* **Task description**: Go through the records below and report each line with "프로퍼티를" in it.

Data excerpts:

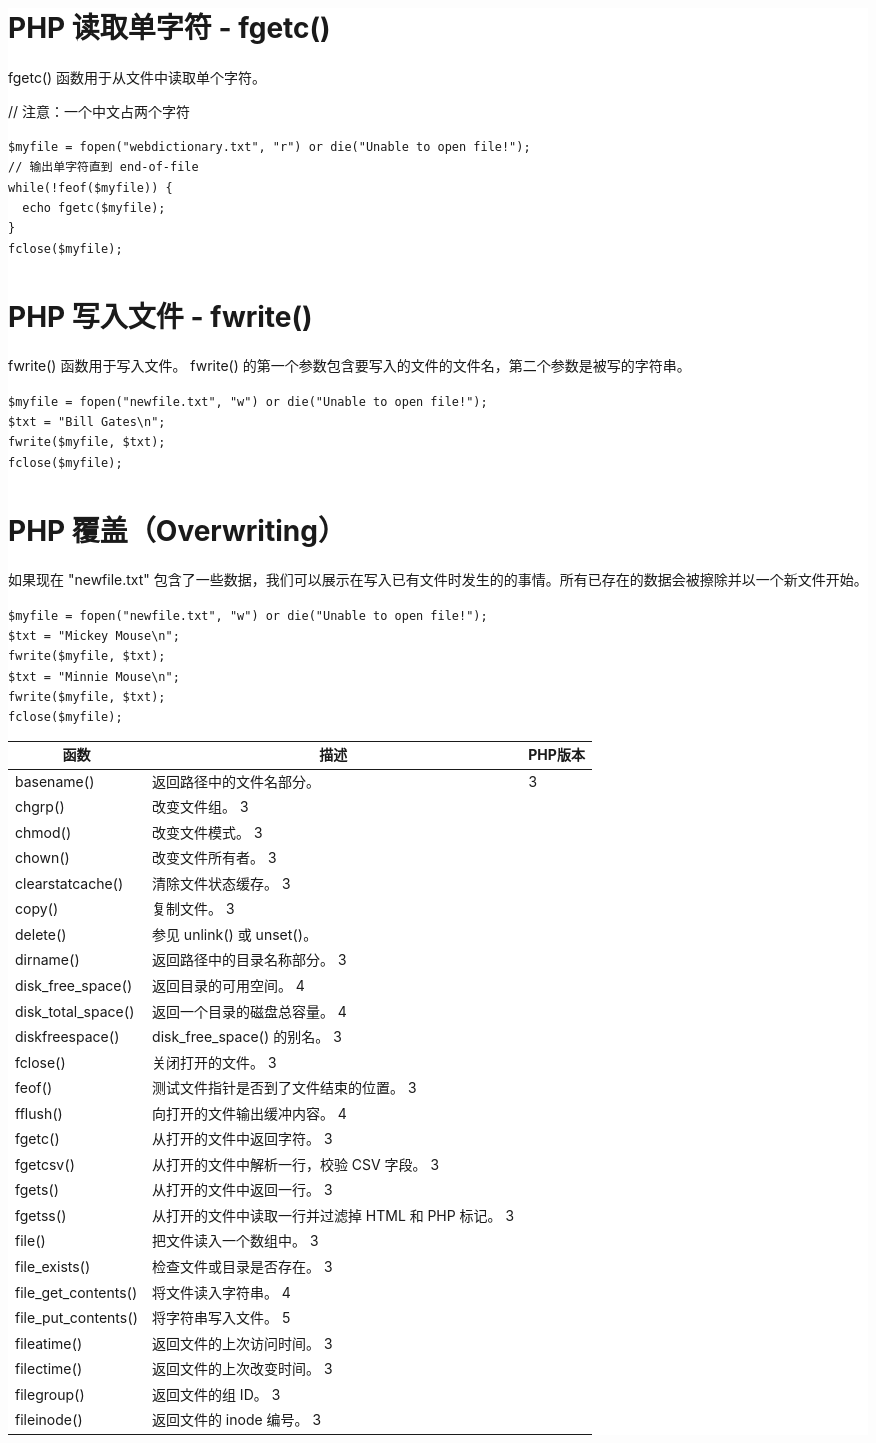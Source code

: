 # PHP 读取单字符 - fgetc()
fgetc() 函数用于从文件中读取单个字符。

// 注意：一个中文占两个字符
```angular2html
$myfile = fopen("webdictionary.txt", "r") or die("Unable to open file!");
// 输出单字符直到 end-of-file
while(!feof($myfile)) {
  echo fgetc($myfile);
}
fclose($myfile);
```

# PHP 写入文件 - fwrite()
fwrite() 函数用于写入文件。
fwrite() 的第一个参数包含要写入的文件的文件名，第二个参数是被写的字符串。
```angular2html
$myfile = fopen("newfile.txt", "w") or die("Unable to open file!");
$txt = "Bill Gates\n";
fwrite($myfile, $txt);
fclose($myfile);
```

# PHP 覆盖（Overwriting）
如果现在 "newfile.txt" 包含了一些数据，我们可以展示在写入已有文件时发生的的事情。所有已存在的数据会被擦除并以一个新文件开始。
```angular2html
$myfile = fopen("newfile.txt", "w") or die("Unable to open file!");
$txt = "Mickey Mouse\n";
fwrite($myfile, $txt);
$txt = "Minnie Mouse\n";
fwrite($myfile, $txt);
fclose($myfile);
```

函数 | 描述 | PHP版本
--- | --- | ---
basename() | 返回路径中的文件名部分。 | 3
chgrp() | 改变文件组。	3
chmod()	| 改变文件模式。	3
chown()	| 改变文件所有者。	3
clearstatcache() | 清除文件状态缓存。	3
copy() | 复制文件。	3
delete() | 参见 unlink() 或 unset()。	 
dirname() | 返回路径中的目录名称部分。	3
disk_free_space() | 返回目录的可用空间。	4
disk_total_space() | 返回一个目录的磁盘总容量。	4
diskfreespace() | disk_free_space() 的别名。	3
fclose() | 关闭打开的文件。	3
feof() | 测试文件指针是否到了文件结束的位置。	3
fflush() | 向打开的文件输出缓冲内容。	4
fgetc() | 从打开的文件中返回字符。	3
fgetcsv() | 从打开的文件中解析一行，校验 CSV 字段。	3
fgets() | 从打开的文件中返回一行。	3
fgetss() | 从打开的文件中读取一行并过滤掉 HTML 和 PHP 标记。	3
file() | 把文件读入一个数组中。	3
file_exists() | 检查文件或目录是否存在。	3
file_get_contents()	| 将文件读入字符串。	4
file_put_contents()	| 将字符串写入文件。	5
fileatime()	| 返回文件的上次访问时间。	3
filectime()	| 返回文件的上次改变时间。	3
filegroup()	| 返回文件的组 ID。	3
fileinode()	| 返回文件的 inode 编号。	3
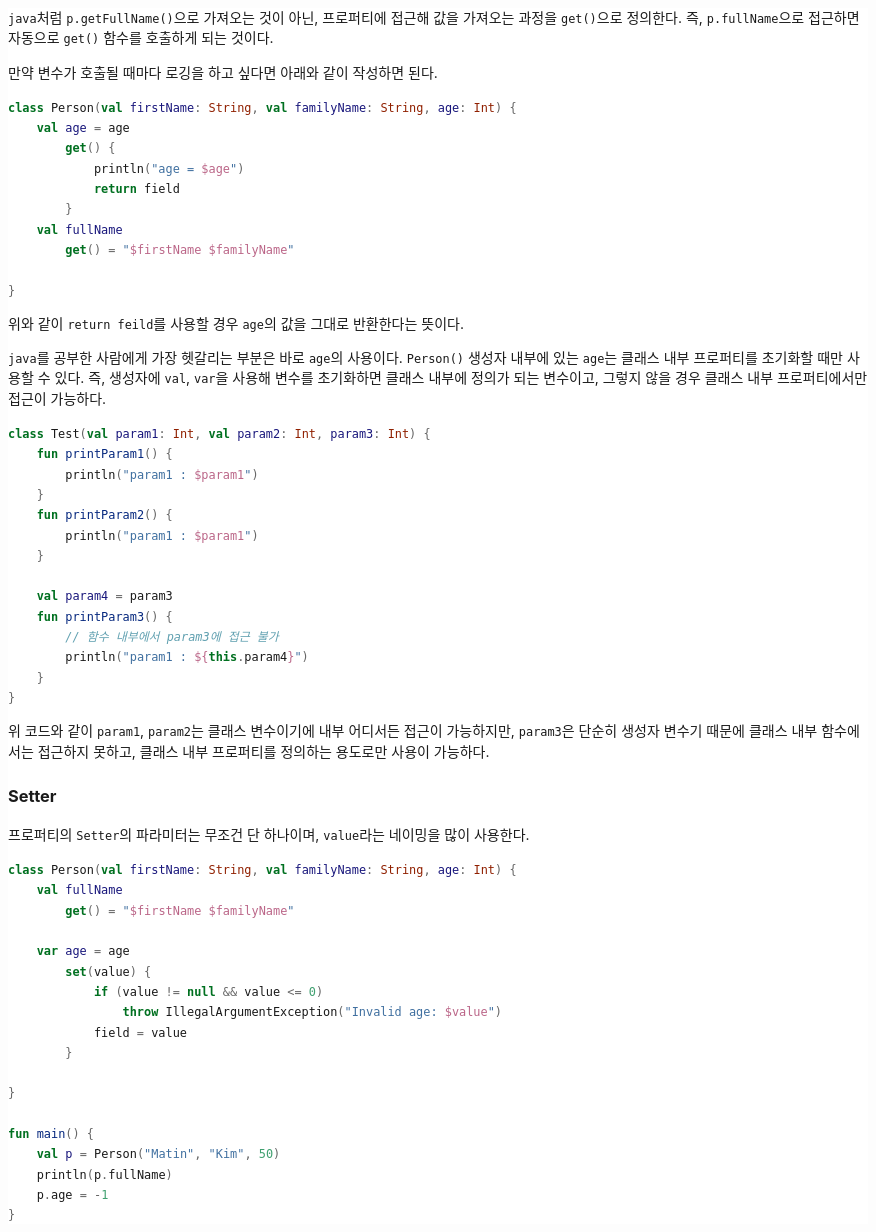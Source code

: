 `java`처럼 `p.getFullName()`으로 가져오는 것이 아닌, 프로퍼티에 접근해 값을 가져오는 과정을 `get()`으로 정의한다.
즉, `p.fullName`으로 접근하면 자동으로 `get()` 함수를 호출하게 되는 것이다.

만약 변수가 호출될 때마다 로깅을 하고 싶다면 아래와 같이 작성하면 된다.

```kotlin
class Person(val firstName: String, val familyName: String, age: Int) {
    val age = age
        get() {
            println("age = $age")
            return field
        }
    val fullName
        get() = "$firstName $familyName"

}
```

위와 같이 `return feild`를 사용할 경우 `age`의 값을 그대로 반환한다는 뜻이다.

`java`를 공부한 사람에게 가장 헷갈리는 부분은 바로 `age`의 사용이다.
`Person()` 생성자 내부에 있는 `age`는 클래스 내부 프로퍼티를 초기화할 때만 사용할 수 있다.
즉, 생성자에 `val`, `var`을 사용해 변수를 초기화하면 클래스 내부에 정의가 되는 변수이고, 그렇지 않을 경우 클래스 내부 프로퍼티에서만 접근이 가능하다.

```kotlin
class Test(val param1: Int, val param2: Int, param3: Int) {
    fun printParam1() {
        println("param1 : $param1")
    }
    fun printParam2() {
        println("param1 : $param1")
    }
   
    val param4 = param3
    fun printParam3() {
        // 함수 내부에서 param3에 접근 불가
        println("param1 : ${this.param4}")
    }
} 
```

위 코드와 같이 `param1`, `param2`는 클래스 변수이기에 내부 어디서든 접근이 가능하지만,
`param3`은 단순히 생성자 변수기 때문에 클래스 내부 함수에서는 접근하지 못하고, 클래스 내부 프로퍼티를 정의하는 용도로만 사용이 가능하다.

### Setter

프로퍼티의 `Setter`의 파라미터는 무조건 단 하나이며, `value`라는 네이밍을 많이 사용한다.

```kotlin
class Person(val firstName: String, val familyName: String, age: Int) {
    val fullName
        get() = "$firstName $familyName"

    var age = age
        set(value) {
            if (value != null && value <= 0)
                throw IllegalArgumentException("Invalid age: $value")
            field = value
        }

}

fun main() {
    val p = Person("Matin", "Kim", 50)
    println(p.fullName)
    p.age = -1
}
```
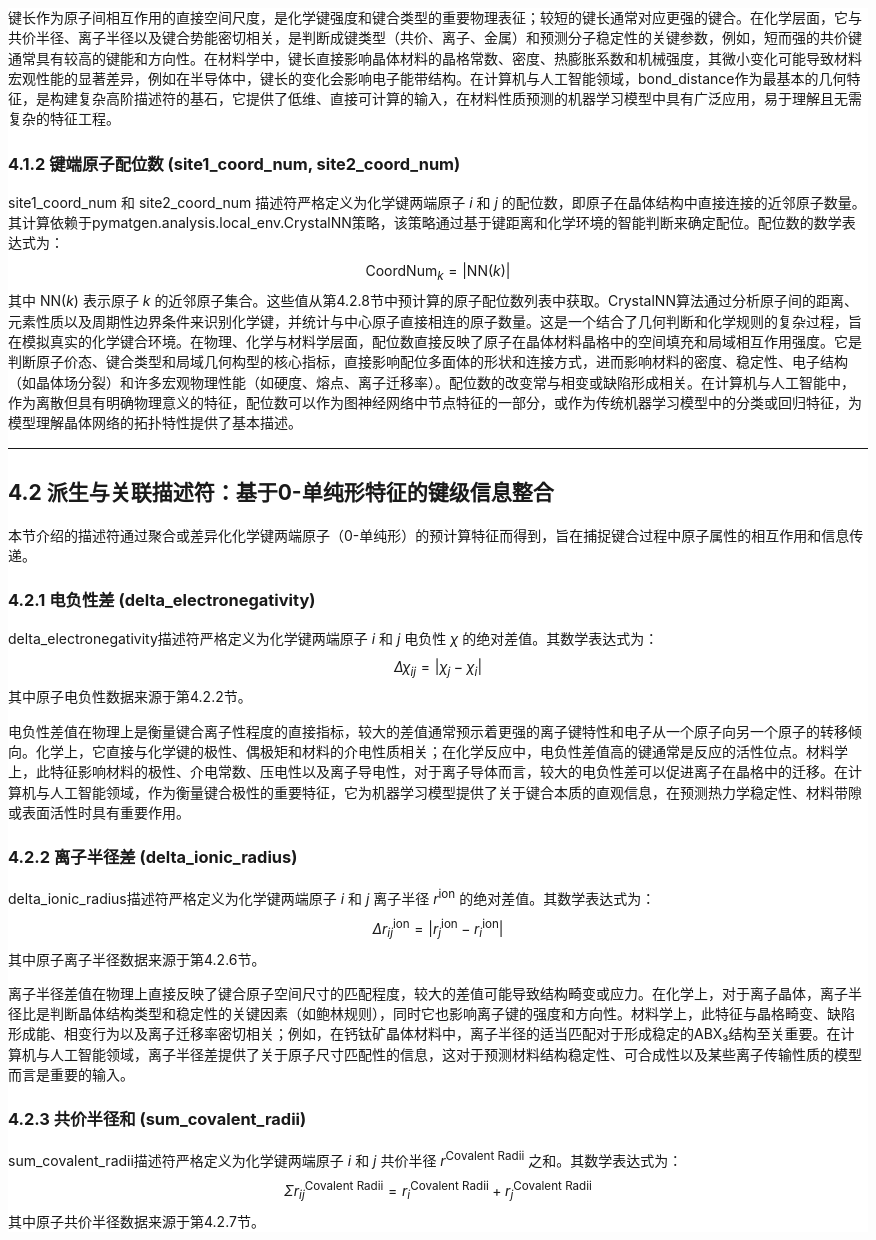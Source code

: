 键长作为原子间相互作用的直接空间尺度，是化学键强度和键合类型的重要物理表征；较短的键长通常对应更强的键合。在化学层面，它与共价半径、离子半径以及键合势能密切相关，是判断成键类型（共价、离子、金属）和预测分子稳定性的关键参数，例如，短而强的共价键通常具有较高的键能和方向性。在材料学中，键长直接影响晶体材料的晶格常数、密度、热膨胀系数和机械强度，其微小变化可能导致材料宏观性能的显著差异，例如在半导体中，键长的变化会影响电子能带结构。在计算机与人工智能领域，bond_distance作为最基本的几何特征，是构建复杂高阶描述符的基石，它提供了低维、直接可计算的输入，在材料性质预测的机器学习模型中具有广泛应用，易于理解且无需复杂的特征工程。

### 4.1.2 键端原子配位数 (site1_coord_num, site2_coord_num)

site1_coord_num 和 site2_coord_num 描述符严格定义为化学键两端原子 $i$ 和 $j$ 的配位数，即原子在晶体结构中直接连接的近邻原子数量。其计算依赖于pymatgen.analysis.local_env.CrystalNN策略，该策略通过基于键距离和化学环境的智能判断来确定配位。配位数的数学表达式为：
    $$
    \text{CoordNum}_k = |\text{NN}(k)|
    $$
其中 $\text{NN}(k)$ 表示原子 $k$ 的近邻原子集合。这些值从第4.2.8节中预计算的原子配位数列表中获取。CrystalNN算法通过分析原子间的距离、元素性质以及周期性边界条件来识别化学键，并统计与中心原子直接相连的原子数量。这是一个结合了几何判断和化学规则的复杂过程，旨在模拟真实的化学键合环境。在物理、化学与材料学层面，配位数直接反映了原子在晶体材料晶格中的空间填充和局域相互作用强度。它是判断原子价态、键合类型和局域几何构型的核心指标，直接影响配位多面体的形状和连接方式，进而影响材料的密度、稳定性、电子结构（如晶体场分裂）和许多宏观物理性能（如硬度、熔点、离子迁移率）。配位数的改变常与相变或缺陷形成相关。在计算机与人工智能中，作为离散但具有明确物理意义的特征，配位数可以作为图神经网络中节点特征的一部分，或作为传统机器学习模型中的分类或回归特征，为模型理解晶体网络的拓扑特性提供了基本描述。

---

## 4.2 派生与关联描述符：基于0-单纯形特征的键级信息整合

本节介绍的描述符通过聚合或差异化化学键两端原子（0-单纯形）的预计算特征而得到，旨在捕捉键合过程中原子属性的相互作用和信息传递。

### 4.2.1 电负性差 (delta_electronegativity)

delta_electronegativity描述符严格定义为化学键两端原子 $i$ 和 $j$ 电负性 $\chi$ 的绝对差值。其数学表达式为：
$$
\Delta \chi_{ij} = |\chi_j - \chi_i|
$$
其中原子电负性数据来源于第4.2.2节。

电负性差值在物理上是衡量键合离子性程度的直接指标，较大的差值通常预示着更强的离子键特性和电子从一个原子向另一个原子的转移倾向。化学上，它直接与化学键的极性、偶极矩和材料的介电性质相关；在化学反应中，电负性差值高的键通常是反应的活性位点。材料学上，此特征影响材料的极性、介电常数、压电性以及离子导电性，对于离子导体而言，较大的电负性差可以促进离子在晶格中的迁移。在计算机与人工智能领域，作为衡量键合极性的重要特征，它为机器学习模型提供了关于键合本质的直观信息，在预测热力学稳定性、材料带隙或表面活性时具有重要作用。

### 4.2.2 离子半径差 (delta_ionic_radius)

delta_ionic_radius描述符严格定义为化学键两端原子 $i$ 和 $j$ 离子半径 $r^{\text{ion}}$ 的绝对差值。其数学表达式为：
$$
\Delta r_{ij}^{\text{ion}} = |r_j^{\text{ion}} - r_i^{\text{ion}}|
$$
其中原子离子半径数据来源于第4.2.6节。

离子半径差值在物理上直接反映了键合原子空间尺寸的匹配程度，较大的差值可能导致结构畸变或应力。在化学上，对于离子晶体，离子半径比是判断晶体结构类型和稳定性的关键因素（如鲍林规则），同时它也影响离子键的强度和方向性。材料学上，此特征与晶格畸变、缺陷形成能、相变行为以及离子迁移率密切相关；例如，在钙钛矿晶体材料中，离子半径的适当匹配对于形成稳定的ABX₃结构至关重要。在计算机与人工智能领域，离子半径差提供了关于原子尺寸匹配性的信息，这对于预测材料结构稳定性、可合成性以及某些离子传输性质的模型而言是重要的输入。

### 4.2.3 共价半径和 (sum_covalent_radii)

sum_covalent_radii描述符严格定义为化学键两端原子 $i$ 和 $j$ 共价半径 $r^{\text{Covalent Radii}}$ 之和。其数学表达式为：
$$
\Sigma r_{ij}^{\text{Covalent Radii}} = r_i^{\text{Covalent Radii}} + r_j^{\text{Covalent Radii}}
$$
其中原子共价半径数据来源于第4.2.7节。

* **Output below**:
`Person()` 생성자 내부에 있는 `age`는 클래스 내부 프로퍼티를 초기화할 때만 사용할 수 있다.
`param3`은 단순히 생성자 변수기 때문에 클래스 내부 함수에서는 접근하지 못하고, 클래스 내부 프로퍼티를 정의하는 용도로만 사용이 가능하다.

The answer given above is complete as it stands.